[Collected data entries]
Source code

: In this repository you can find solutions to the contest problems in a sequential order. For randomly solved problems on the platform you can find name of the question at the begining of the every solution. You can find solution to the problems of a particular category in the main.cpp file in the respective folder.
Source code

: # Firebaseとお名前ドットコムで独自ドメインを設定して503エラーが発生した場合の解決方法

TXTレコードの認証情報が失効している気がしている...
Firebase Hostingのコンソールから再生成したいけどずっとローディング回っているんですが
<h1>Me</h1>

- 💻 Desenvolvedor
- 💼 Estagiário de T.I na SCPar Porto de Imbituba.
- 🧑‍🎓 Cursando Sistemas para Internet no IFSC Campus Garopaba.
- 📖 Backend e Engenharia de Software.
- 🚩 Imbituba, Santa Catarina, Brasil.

--

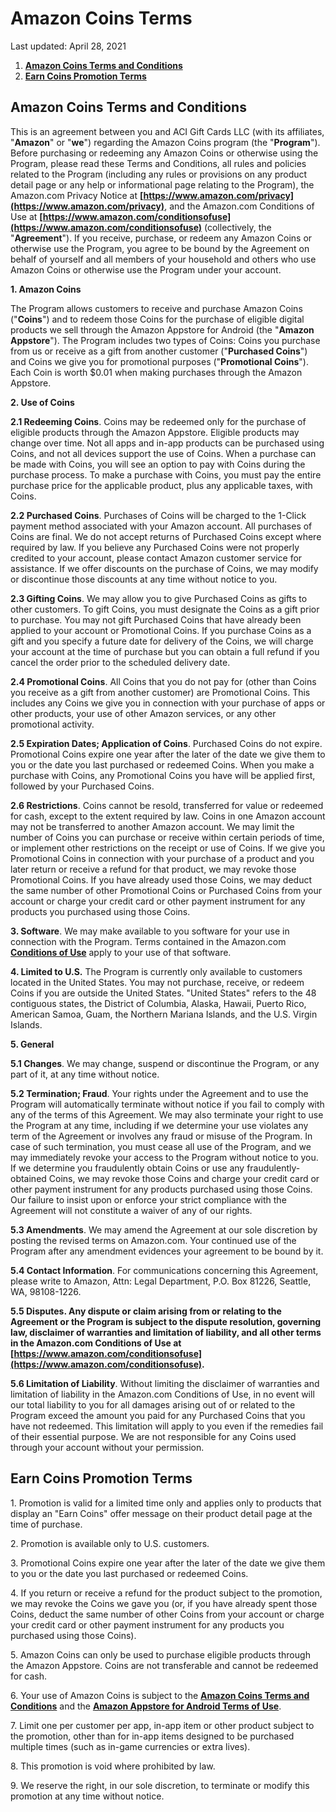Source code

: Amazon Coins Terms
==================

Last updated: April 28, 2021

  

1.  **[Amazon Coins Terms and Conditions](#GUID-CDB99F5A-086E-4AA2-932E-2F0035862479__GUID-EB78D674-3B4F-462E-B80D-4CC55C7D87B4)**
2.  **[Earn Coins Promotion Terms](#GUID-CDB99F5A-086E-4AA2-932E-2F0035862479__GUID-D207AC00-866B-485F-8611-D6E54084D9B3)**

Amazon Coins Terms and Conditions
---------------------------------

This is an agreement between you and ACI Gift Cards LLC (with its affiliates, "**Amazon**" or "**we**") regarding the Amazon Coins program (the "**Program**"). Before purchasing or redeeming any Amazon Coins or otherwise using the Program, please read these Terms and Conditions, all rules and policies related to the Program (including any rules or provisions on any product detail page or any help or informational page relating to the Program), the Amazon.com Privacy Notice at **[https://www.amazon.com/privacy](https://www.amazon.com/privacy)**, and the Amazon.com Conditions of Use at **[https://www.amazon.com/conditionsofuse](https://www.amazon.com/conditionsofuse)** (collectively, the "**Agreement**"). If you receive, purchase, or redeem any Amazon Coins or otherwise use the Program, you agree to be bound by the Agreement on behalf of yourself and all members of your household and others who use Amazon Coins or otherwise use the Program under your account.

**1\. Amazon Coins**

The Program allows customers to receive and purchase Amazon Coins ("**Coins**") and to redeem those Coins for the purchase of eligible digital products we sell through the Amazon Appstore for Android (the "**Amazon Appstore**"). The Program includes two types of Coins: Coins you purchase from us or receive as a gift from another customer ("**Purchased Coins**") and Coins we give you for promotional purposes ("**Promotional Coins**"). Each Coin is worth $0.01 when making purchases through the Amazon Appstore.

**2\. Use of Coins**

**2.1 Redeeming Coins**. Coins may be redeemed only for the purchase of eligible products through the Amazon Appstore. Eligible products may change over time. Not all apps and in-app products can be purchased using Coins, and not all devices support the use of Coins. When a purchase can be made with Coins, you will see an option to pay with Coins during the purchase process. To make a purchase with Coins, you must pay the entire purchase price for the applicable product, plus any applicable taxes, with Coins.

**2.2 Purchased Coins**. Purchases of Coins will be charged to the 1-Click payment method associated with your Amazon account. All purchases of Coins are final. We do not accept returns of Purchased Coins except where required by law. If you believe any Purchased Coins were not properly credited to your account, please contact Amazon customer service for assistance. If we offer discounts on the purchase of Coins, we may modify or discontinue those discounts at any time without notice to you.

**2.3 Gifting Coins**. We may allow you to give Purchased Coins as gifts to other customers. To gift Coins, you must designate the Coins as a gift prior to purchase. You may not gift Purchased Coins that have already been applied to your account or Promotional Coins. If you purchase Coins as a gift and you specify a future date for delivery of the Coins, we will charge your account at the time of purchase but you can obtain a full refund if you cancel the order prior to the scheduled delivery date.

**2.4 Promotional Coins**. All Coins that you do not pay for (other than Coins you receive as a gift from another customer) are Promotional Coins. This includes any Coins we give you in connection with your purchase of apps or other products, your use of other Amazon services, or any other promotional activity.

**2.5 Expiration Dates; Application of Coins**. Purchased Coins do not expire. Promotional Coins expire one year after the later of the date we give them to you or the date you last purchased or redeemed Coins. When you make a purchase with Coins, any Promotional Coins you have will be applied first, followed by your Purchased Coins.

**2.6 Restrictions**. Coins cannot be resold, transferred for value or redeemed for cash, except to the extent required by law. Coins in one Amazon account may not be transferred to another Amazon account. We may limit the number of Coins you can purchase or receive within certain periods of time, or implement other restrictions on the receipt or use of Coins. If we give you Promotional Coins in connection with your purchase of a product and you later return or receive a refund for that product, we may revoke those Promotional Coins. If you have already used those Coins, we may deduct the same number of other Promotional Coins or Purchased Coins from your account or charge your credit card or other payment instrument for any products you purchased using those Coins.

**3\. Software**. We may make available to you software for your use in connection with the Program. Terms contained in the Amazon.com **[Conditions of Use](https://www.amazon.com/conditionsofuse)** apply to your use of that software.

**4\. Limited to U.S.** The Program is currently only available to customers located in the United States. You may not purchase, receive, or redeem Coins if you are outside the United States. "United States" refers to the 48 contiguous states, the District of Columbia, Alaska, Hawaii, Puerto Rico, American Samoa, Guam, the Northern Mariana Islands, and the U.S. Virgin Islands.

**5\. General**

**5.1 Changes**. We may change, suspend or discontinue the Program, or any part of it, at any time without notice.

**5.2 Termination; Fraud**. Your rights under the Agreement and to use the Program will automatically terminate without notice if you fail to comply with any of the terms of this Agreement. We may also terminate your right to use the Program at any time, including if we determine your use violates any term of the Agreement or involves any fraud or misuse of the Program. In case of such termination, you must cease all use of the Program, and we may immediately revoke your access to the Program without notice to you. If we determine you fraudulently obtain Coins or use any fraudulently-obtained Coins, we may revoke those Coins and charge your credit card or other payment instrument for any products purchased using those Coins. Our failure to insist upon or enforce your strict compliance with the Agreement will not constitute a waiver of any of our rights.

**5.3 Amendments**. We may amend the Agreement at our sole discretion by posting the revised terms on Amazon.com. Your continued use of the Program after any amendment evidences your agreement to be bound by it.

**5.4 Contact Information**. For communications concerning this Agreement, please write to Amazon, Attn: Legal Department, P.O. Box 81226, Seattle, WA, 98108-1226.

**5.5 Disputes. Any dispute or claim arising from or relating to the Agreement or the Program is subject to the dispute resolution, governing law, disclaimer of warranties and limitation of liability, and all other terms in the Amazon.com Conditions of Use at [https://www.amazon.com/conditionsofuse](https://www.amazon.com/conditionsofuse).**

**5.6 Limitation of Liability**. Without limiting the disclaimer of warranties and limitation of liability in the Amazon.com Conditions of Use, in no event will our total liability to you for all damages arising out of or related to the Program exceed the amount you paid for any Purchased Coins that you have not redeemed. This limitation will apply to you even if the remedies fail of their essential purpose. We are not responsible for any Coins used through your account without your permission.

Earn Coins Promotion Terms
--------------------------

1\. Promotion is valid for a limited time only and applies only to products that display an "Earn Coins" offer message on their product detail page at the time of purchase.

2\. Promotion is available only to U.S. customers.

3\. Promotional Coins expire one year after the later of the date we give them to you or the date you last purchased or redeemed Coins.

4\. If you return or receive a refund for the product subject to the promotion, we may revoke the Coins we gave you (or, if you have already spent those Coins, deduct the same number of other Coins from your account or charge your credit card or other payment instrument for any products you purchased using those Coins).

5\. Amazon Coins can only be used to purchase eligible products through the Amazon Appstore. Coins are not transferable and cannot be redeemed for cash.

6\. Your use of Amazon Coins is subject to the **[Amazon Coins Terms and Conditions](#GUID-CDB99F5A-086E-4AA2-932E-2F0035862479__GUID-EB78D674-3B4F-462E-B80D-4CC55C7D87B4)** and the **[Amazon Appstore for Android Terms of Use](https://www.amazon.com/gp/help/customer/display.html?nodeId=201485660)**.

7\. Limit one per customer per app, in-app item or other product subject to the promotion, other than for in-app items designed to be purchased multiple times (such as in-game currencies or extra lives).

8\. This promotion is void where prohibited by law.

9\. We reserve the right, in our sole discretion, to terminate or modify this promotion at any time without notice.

--

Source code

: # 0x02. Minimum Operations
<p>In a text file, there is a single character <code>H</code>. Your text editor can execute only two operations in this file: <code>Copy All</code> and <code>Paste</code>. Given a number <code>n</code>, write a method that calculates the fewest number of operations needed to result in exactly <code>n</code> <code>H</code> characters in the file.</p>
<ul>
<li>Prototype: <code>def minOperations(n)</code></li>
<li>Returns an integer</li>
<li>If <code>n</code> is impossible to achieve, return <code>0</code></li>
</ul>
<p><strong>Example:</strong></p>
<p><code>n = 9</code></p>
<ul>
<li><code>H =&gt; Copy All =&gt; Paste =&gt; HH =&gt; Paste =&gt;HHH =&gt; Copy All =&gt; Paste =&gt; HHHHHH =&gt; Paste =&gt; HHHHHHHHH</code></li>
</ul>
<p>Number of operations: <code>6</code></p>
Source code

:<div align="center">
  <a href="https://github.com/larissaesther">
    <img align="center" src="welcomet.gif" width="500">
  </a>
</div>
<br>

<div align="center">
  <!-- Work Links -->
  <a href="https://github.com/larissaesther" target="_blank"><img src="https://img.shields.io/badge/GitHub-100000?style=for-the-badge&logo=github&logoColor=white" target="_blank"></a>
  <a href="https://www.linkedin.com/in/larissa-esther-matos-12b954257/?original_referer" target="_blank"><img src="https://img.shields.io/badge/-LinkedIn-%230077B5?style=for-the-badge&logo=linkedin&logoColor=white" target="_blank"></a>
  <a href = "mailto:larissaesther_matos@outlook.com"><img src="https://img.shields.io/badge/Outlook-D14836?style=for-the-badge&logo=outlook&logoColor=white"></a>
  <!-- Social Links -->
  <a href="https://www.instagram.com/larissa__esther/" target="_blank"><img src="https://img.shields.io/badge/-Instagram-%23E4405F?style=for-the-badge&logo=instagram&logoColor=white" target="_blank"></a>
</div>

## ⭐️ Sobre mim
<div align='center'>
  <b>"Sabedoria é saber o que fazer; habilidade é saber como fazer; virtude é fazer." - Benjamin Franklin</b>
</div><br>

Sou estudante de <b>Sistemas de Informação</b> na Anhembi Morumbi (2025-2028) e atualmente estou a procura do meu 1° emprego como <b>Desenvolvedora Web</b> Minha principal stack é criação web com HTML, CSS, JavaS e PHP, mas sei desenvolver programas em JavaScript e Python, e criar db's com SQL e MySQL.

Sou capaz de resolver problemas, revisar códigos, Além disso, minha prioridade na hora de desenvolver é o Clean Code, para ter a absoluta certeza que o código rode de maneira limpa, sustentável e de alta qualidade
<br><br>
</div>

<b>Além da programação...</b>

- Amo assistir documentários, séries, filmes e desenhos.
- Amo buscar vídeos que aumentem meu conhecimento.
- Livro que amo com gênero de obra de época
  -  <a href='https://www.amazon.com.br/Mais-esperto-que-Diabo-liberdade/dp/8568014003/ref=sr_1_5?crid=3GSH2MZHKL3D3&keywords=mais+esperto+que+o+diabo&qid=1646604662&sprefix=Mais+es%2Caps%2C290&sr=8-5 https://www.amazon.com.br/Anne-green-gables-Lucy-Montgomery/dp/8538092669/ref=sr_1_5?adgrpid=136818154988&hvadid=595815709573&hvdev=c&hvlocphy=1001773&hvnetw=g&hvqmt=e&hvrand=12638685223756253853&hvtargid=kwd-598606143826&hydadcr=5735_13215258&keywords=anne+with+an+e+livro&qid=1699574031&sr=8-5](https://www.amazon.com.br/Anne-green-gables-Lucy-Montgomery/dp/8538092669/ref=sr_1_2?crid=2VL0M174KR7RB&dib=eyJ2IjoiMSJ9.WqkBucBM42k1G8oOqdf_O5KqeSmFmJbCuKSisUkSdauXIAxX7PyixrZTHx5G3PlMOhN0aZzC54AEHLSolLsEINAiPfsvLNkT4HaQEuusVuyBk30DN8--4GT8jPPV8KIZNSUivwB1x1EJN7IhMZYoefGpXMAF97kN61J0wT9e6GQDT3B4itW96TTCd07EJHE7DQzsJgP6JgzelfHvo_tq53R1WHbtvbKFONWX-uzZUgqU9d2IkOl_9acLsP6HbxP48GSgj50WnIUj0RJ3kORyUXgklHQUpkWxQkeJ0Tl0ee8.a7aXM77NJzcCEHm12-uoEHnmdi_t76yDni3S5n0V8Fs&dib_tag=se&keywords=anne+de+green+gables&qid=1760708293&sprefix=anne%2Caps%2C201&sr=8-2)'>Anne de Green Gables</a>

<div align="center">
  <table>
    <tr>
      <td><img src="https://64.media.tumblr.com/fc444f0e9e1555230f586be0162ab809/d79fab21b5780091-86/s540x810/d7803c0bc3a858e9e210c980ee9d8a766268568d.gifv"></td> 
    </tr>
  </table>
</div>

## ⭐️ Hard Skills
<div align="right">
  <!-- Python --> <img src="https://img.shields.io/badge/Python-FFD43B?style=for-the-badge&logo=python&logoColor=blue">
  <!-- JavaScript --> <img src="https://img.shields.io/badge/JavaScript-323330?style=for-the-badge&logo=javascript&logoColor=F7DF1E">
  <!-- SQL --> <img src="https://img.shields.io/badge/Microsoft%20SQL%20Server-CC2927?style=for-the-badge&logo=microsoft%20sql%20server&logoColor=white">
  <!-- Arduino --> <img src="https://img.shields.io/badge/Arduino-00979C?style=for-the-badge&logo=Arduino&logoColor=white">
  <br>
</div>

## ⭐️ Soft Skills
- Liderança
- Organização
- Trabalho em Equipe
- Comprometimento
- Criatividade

Requirement: Return word for word the lines above from the line with "<!-- Python -->" to the line with "- Criatividade", including both and leaving out all others.

Answer for the task:
  <!-- Python --> <img src="https://img.shields.io/badge/Python-FFD43B?style=for-the-badge&logo=python&logoColor=blue">
  <!-- JavaScript --> <img src="https://img.shields.io/badge/JavaScript-323330?style=for-the-badge&logo=javascript&logoColor=F7DF1E">
  <!-- SQL --> <img src="https://img.shields.io/badge/Microsoft%20SQL%20Server-CC2927?style=for-the-badge&logo=microsoft%20sql%20server&logoColor=white">
  <!-- Arduino --> <img src="https://img.shields.io/badge/Arduino-00979C?style=for-the-badge&logo=Arduino&logoColor=white">
  <br>
</div>

## ⭐️ Soft Skills
- Liderança
- Organização
- Trabalho em Equipe
- Comprometimento
- Criatividade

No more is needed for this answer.